Example: Overriding hashCode() and equals()

import java.util.HashSet;
import java.util.Objects;

class Point {
    private int x;
    private int y;

    public Point(int x, int y) {
    this.x = x;
    this.y = y;
}

public int getX() {
    return x;
}

public int getY() {
    return y;
}

@Override
public boolean equals(Object o) {
    if (this == o) return true;
    if (o == null || getClass() != o.getClass()) return false;
    Point point = (Point) o;
    return x == point.x && y == point.y;
}

@Override
public int hashCode() {
    return Objects.hash(x, y);
}

@Override
public String toString() {
    return "(" + x + ", " + y + ")";
}
}

public class HashCodeEqualsExample {
public static void main(String[] args) {
    HashSet<Point> points = new HashSet<>();
    points.add(new Point(1, 2));
    points.add(new Point(3, 4));
    points.add(new Point(1, 2)); // Duplicate

    System.out.println("HashSet of Points: " + points); // Output: HashSet of Points: [(1, 2), (3, 4)] (no duplicates)
}
}

In this example, the Point class overrides both equals() and hashCode().
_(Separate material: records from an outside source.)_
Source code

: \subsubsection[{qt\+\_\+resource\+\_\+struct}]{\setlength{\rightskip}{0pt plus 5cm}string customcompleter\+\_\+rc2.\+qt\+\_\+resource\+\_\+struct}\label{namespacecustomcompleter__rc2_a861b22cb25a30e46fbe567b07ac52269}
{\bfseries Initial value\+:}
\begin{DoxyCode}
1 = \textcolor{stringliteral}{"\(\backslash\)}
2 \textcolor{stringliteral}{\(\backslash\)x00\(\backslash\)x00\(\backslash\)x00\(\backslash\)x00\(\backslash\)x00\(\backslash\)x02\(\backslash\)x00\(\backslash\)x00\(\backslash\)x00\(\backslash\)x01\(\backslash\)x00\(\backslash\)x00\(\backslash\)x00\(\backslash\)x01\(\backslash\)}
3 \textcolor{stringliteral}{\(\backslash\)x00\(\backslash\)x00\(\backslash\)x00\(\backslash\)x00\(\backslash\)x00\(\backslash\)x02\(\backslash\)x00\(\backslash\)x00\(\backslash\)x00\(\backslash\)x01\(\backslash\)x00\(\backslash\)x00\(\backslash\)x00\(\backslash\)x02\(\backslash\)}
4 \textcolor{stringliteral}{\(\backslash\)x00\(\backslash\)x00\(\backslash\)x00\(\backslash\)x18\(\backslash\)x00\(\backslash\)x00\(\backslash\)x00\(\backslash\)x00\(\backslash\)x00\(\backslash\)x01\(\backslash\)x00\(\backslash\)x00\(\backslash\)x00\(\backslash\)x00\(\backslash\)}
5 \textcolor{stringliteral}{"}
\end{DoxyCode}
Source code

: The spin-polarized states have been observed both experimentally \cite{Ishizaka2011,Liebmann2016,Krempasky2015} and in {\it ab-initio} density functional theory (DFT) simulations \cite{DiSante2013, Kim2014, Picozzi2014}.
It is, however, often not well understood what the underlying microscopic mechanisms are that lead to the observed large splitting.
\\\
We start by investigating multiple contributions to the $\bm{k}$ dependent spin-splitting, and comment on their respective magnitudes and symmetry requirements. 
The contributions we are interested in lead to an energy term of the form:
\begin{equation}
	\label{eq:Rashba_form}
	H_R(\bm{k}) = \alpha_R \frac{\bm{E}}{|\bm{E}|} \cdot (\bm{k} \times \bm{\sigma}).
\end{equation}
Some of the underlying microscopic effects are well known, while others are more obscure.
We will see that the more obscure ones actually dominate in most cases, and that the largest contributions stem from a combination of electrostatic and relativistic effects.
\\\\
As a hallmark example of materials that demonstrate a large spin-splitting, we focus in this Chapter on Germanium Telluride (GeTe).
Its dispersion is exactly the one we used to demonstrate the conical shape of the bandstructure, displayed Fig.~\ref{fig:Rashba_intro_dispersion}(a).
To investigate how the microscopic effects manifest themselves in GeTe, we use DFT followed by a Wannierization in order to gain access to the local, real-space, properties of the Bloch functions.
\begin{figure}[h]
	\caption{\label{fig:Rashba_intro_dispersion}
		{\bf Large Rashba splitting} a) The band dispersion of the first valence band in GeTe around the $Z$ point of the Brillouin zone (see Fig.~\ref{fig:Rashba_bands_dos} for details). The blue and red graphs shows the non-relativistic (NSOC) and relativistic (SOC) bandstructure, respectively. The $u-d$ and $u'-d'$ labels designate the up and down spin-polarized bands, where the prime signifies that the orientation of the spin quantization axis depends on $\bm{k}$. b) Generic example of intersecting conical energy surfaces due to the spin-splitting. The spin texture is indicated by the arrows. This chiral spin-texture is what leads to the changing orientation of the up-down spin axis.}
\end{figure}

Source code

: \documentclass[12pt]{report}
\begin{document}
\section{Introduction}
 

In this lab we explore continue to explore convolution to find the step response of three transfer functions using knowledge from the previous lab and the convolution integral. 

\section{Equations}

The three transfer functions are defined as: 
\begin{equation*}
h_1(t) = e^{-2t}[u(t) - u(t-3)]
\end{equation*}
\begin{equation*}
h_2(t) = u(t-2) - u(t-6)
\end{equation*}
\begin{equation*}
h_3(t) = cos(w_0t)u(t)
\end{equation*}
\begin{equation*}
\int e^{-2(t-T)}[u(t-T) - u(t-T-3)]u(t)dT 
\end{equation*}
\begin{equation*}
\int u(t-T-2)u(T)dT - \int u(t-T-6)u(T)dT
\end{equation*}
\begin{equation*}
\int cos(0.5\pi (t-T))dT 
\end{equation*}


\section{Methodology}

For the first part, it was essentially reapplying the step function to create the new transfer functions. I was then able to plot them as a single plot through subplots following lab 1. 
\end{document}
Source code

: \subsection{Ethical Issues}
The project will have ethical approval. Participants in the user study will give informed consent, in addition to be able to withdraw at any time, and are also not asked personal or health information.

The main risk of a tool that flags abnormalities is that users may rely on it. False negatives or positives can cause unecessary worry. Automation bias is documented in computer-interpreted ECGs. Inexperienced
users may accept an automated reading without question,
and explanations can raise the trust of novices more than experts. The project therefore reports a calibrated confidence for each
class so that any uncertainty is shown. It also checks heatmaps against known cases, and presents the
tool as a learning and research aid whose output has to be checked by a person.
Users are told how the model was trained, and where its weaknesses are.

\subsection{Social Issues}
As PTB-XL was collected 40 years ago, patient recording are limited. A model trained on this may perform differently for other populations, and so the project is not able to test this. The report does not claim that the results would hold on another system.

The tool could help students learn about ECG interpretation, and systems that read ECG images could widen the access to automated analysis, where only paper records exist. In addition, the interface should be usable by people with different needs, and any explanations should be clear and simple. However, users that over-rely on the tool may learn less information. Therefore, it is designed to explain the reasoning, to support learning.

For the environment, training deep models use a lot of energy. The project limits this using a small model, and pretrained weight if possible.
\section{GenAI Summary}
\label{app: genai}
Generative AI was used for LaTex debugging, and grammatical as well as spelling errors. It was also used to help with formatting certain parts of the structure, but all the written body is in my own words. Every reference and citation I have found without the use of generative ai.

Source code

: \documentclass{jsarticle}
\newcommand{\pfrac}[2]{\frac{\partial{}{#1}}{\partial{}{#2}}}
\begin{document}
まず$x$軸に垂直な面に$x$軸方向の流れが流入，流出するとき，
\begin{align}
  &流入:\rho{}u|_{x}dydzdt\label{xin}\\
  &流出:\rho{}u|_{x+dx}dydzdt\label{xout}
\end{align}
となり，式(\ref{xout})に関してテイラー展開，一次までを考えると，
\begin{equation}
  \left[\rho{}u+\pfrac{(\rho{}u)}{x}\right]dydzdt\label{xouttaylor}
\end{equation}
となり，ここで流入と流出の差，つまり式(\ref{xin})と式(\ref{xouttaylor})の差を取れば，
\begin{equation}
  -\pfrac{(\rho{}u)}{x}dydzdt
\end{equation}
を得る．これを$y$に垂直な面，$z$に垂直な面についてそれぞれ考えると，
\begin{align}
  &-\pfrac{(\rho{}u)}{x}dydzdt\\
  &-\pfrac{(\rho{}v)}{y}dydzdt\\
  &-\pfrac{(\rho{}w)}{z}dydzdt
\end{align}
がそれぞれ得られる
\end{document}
Two Point objects are considered equal if their x and y coordinates are the same. The hashCode() method is implemented using Objects.hash(), which generates a hash code based on the x and y coordinates. This ensures that equal Point objects have the same hash code.

Time Complexity of Operations

The time complexity of operations on a HashSet is generally very efficient, provided that the hashCode() method is well-distributed and collisions are minimized.

  • add(element): Average case: O(1). Worst case: O(n) (rare, occurs with many hash collisions).
  • remove(element): Average case: O(1). Worst case: O(n) (rare, occurs with many hash collisions).
  • contains(element): Average case: O(1). Worst case: O(n) (rare, occurs with many hash collisions).
  • size(): O(1)
  • isEmpty(): O(1)
  • clear(): O(1)
  • Iteration (using Iterator or for-each loop): O(n), where n is the number of elements in the set.

The "average case" complexity assumes that the hashCode() method is well-distributed, resulting in a small number of collisions. The "worst case" complexity occurs when many elements have the same hash code, forcing the HashSet to search through a long chain of elements to find or add the correct one.